World economy heads for another perfect storm

Tuesday, July 17, 2012
By Paul Martin

The International Monetary Fund’s latest “World Economic Outlook” makes for chilling reading. A perfect storm in which all parts of the world economy go down together seems fast to be gestating somewhere out in the mid-Atlantic.

By Jeremy Warner
TelegraphUK
16 Jul 2012

True enough, the IMF has not reduced its forecasts of world growth for this year and next by very much — just 0.1 and 0.2pc respectively — but it notes some key downside risks, and it is not just the problems of the eurozone it is talking about this time either. Already struggling to return to growth, the UK needs these new pressures like a hole in the head.

To the all too familiar economic threats posed by the eurozone must now be added the approaching “fiscal cliff” in the US, whose own nascent recovery is in any case fast losing momentum, and the evident slowdown in emerging markets.

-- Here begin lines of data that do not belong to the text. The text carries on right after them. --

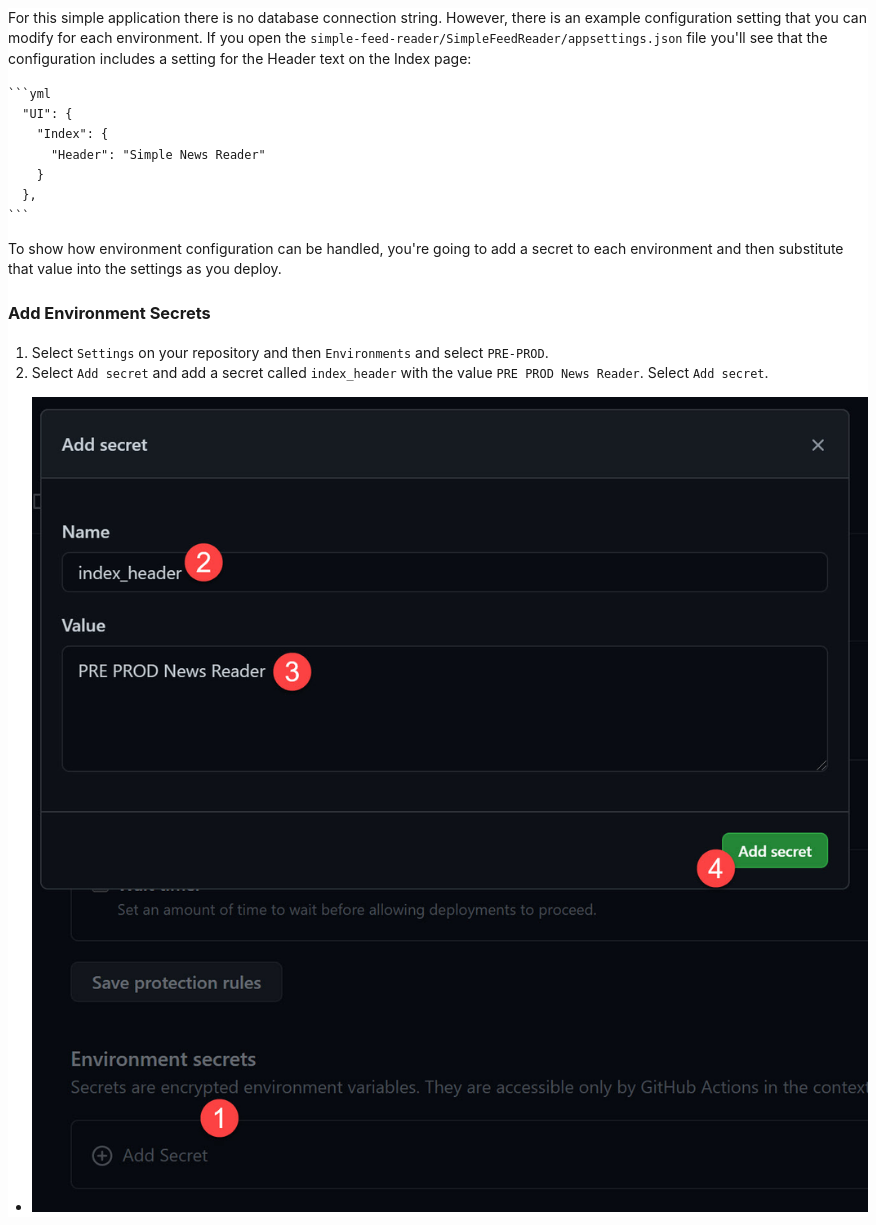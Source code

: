 For this simple application there is no database connection string. However, there is an example configuration setting that you can modify for each environment. If you open the `simple-feed-reader/SimpleFeedReader/appsettings.json` file you'll see that the configuration includes a setting for the Header text on the Index page:

    ```yml
      "UI": {
        "Index": {
          "Header": "Simple News Reader"
        }
      },
    ```

To show how environment configuration can be handled, you're going to add a secret to each environment and then substitute that value into the settings as you deploy.

### Add Environment Secrets

1. Select `Settings` on your repository and then `Environments` and select `PRE-PROD`.
1. Select `Add secret` and add a secret called `index_header` with the value `PRE PROD News Reader`. Select `Add secret`.

  - ![Add an environment secret](./media/actions/deploy/add-env-secret.jpg)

All three cornerstones of the world economy seem now to be heading into the sand.
Let’s take each in turn. The IMF makes the heroic presumption in keeping its aggregate growth forecasts on a roughly even keel that the eurozone is on the mend, with financial conditions gradually easing for periphery nations. In reaching this conclusion the IMF assumes that the measures agreed at a recent summit of European leaders will be implemented soon and will work as prescribed in restoring market confidence. These assumptions both look questionable.

It’s still far from clear quite how serious eurozone member states are about the banking union they’ve agreed. Details remain confused and thin on the ground. Northern creditor nations also seem to be fast backtracking on use of the European Stability Mechanism to recapitalise banks directly and on use of bailout funds for intervention in secondary bond markets.